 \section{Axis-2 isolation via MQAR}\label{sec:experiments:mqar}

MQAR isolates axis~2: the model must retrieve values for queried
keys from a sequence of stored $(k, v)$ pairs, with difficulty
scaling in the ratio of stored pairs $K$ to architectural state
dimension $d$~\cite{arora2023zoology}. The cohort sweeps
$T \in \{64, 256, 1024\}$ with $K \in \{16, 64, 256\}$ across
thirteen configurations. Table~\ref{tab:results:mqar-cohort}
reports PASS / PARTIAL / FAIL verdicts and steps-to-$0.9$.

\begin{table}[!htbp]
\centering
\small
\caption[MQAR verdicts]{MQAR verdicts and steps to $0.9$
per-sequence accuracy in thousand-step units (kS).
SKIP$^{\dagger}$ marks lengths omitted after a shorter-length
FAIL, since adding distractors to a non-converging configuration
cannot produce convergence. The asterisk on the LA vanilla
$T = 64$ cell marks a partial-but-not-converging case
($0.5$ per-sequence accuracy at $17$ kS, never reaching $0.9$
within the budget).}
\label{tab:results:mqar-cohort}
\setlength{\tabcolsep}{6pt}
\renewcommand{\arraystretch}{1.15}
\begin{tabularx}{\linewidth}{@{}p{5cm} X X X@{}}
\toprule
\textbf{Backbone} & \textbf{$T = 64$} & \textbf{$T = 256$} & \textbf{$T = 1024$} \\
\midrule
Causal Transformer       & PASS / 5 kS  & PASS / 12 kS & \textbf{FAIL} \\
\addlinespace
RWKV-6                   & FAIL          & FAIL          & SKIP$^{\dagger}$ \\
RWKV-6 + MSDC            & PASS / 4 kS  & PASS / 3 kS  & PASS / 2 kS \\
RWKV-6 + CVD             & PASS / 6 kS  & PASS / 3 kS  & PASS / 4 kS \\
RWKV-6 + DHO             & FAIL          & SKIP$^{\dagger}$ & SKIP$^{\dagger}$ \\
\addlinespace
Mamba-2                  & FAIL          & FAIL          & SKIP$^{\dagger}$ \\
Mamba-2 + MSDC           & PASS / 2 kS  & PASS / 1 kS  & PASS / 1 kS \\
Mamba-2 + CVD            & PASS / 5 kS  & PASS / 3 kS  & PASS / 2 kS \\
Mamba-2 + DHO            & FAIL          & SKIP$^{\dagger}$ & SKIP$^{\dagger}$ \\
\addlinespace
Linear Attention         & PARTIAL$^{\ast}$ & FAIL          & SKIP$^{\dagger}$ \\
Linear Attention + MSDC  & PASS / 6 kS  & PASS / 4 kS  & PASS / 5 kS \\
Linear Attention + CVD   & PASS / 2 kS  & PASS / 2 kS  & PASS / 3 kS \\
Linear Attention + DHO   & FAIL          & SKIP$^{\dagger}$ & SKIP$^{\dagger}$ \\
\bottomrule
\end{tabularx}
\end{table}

··········

Brief -
In exact wording, restate the lines of the data above from the first through the one holding "Mamba-2 + CVD", and stop after that line.

Response to the exercise -
 \section{Axis-2 isolation via MQAR}\label{sec:experiments:mqar}

MQAR isolates axis~2: the model must retrieve values for queried
keys from a sequence of stored $(k, v)$ pairs, with difficulty
scaling in the ratio of stored pairs $K$ to architectural state
dimension $d$~\cite{arora2023zoology}. The cohort sweeps
$T \in \{64, 256, 1024\}$ with $K \in \{16, 64, 256\}$ across
thirteen configurations. Table~\ref{tab:results:mqar-cohort}
reports PASS / PARTIAL / FAIL verdicts and steps-to-$0.9$.

\begin{table}[!htbp]
\centering
\small
\caption[MQAR verdicts]{MQAR verdicts and steps to $0.9$
per-sequence accuracy in thousand-step units (kS).
SKIP$^{\dagger}$ marks lengths omitted after a shorter-length
FAIL, since adding distractors to a non-converging configuration
cannot produce convergence. The asterisk on the LA vanilla
$T = 64$ cell marks a partial-but-not-converging case
($0.5$ per-sequence accuracy at $17$ kS, never reaching $0.9$
within the budget).}
\label{tab:results:mqar-cohort}
\setlength{\tabcolsep}{6pt}
\renewcommand{\arraystretch}{1.15}
\begin{tabularx}{\linewidth}{@{}p{5cm} X X X@{}}
\toprule
\textbf{Backbone} & \textbf{$T = 64$} & \textbf{$T = 256$} & \textbf{$T = 1024$} \\
\midrule
Causal Transformer       & PASS / 5 kS  & PASS / 12 kS & \textbf{FAIL} \\
\addlinespace
RWKV-6                   & FAIL          & FAIL          & SKIP$^{\dagger}$ \\
RWKV-6 + MSDC            & PASS / 4 kS  & PASS / 3 kS  & PASS / 2 kS \\
RWKV-6 + CVD             & PASS / 6 kS  & PASS / 3 kS  & PASS / 4 kS \\
RWKV-6 + DHO             & FAIL          & SKIP$^{\dagger}$ & SKIP$^{\dagger}$ \\
\addlinespace
Mamba-2                  & FAIL          & FAIL          & SKIP$^{\dagger}$ \\
Mamba-2 + MSDC           & PASS / 2 kS  & PASS / 1 kS  & PASS / 1 kS \\
Mamba-2 + CVD            & PASS / 5 kS  & PASS / 3 kS  & PASS / 2 kS \\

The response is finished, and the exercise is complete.